* [Task objective] Please give back, word for word, each line from the start of the entries through the one in which "Maja .1867, Gustafs" is found.

* [Entries provided]
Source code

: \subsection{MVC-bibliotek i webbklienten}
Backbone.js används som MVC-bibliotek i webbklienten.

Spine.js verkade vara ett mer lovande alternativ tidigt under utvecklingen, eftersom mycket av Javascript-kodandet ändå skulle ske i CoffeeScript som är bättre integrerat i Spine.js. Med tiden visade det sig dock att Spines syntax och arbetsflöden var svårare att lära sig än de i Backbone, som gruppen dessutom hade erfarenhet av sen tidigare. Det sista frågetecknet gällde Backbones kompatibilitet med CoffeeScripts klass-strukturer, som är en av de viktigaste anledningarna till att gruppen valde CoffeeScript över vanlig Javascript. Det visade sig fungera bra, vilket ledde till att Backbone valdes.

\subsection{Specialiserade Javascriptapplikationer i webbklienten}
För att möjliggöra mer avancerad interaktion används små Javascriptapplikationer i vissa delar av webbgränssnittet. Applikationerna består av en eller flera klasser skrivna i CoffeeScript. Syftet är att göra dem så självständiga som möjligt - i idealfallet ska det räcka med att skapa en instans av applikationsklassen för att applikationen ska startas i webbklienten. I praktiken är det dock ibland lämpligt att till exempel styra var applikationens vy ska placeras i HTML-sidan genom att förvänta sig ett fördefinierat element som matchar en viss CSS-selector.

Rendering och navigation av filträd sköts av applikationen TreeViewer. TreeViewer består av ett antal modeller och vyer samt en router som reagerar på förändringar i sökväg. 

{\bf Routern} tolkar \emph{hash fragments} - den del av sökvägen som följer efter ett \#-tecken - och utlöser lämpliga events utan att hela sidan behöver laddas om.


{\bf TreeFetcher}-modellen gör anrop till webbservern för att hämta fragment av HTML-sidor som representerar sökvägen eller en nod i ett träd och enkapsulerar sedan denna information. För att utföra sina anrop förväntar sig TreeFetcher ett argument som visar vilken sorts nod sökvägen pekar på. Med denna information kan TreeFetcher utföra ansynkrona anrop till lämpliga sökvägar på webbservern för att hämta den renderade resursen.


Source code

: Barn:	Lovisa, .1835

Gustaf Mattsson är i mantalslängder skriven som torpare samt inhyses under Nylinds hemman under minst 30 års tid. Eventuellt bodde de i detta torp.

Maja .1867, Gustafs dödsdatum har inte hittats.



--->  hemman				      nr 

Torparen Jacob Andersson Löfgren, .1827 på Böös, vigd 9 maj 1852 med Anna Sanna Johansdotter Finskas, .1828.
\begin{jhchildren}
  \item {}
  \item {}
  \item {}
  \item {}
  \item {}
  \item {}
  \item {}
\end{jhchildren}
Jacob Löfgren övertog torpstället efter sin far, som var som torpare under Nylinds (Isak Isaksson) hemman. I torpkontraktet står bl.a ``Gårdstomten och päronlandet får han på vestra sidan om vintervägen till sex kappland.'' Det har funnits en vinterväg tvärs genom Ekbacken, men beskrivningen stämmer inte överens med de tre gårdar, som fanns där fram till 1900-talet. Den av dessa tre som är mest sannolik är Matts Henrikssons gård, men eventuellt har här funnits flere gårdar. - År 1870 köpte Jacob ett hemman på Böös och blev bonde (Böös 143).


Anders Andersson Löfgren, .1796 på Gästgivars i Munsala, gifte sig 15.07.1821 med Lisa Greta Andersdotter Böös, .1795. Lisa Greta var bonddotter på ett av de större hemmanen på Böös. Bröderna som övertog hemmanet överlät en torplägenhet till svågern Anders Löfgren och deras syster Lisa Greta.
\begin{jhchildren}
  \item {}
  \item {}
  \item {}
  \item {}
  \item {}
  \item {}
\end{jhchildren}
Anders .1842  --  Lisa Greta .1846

* [The answer]
Source code

: \subsection{MVC-bibliotek i webbklienten}
Backbone.js används som MVC-bibliotek i webbklienten.

Spine.js verkade vara ett mer lovande alternativ tidigt under utvecklingen, eftersom mycket av Javascript-kodandet ändå skulle ske i CoffeeScript som är bättre integrerat i Spine.js. Med tiden visade det sig dock att Spines syntax och arbetsflöden var svårare att lära sig än de i Backbone, som gruppen dessutom hade erfarenhet av sen tidigare. Det sista frågetecknet gällde Backbones kompatibilitet med CoffeeScripts klass-strukturer, som är en av de viktigaste anledningarna till att gruppen valde CoffeeScript över vanlig Javascript. Det visade sig fungera bra, vilket ledde till att Backbone valdes.

\subsection{Specialiserade Javascriptapplikationer i webbklienten}
För att möjliggöra mer avancerad interaktion används små Javascriptapplikationer i vissa delar av webbgränssnittet. Applikationerna består av en eller flera klasser skrivna i CoffeeScript. Syftet är att göra dem så självständiga som möjligt - i idealfallet ska det räcka med att skapa en instans av applikationsklassen för att applikationen ska startas i webbklienten. I praktiken är det dock ibland lämpligt att till exempel styra var applikationens vy ska placeras i HTML-sidan genom att förvänta sig ett fördefinierat element som matchar en viss CSS-selector.

Rendering och navigation av filträd sköts av applikationen TreeViewer. TreeViewer består av ett antal modeller och vyer samt en router som reagerar på förändringar i sökväg. 

{\bf Routern} tolkar \emph{hash fragments} - den del av sökvägen som följer efter ett \#-tecken - och utlöser lämpliga events utan att hela sidan behöver laddas om.


{\bf TreeFetcher}-modellen gör anrop till webbservern för att hämta fragment av HTML-sidor som representerar sökvägen eller en nod i ett träd och enkapsulerar sedan denna information. För att utföra sina anrop förväntar sig TreeFetcher ett argument som visar vilken sorts nod sökvägen pekar på. Med denna information kan TreeFetcher utföra ansynkrona anrop till lämpliga sökvägar på webbservern för att hämta den renderade resursen.


Source code

: Barn:	Lovisa, .1835

Gustaf Mattsson är i mantalslängder skriven som torpare samt inhyses under Nylinds hemman under minst 30 års tid. Eventuellt bodde de i detta torp.

Maja .1867, Gustafs dödsdatum har inte hittats.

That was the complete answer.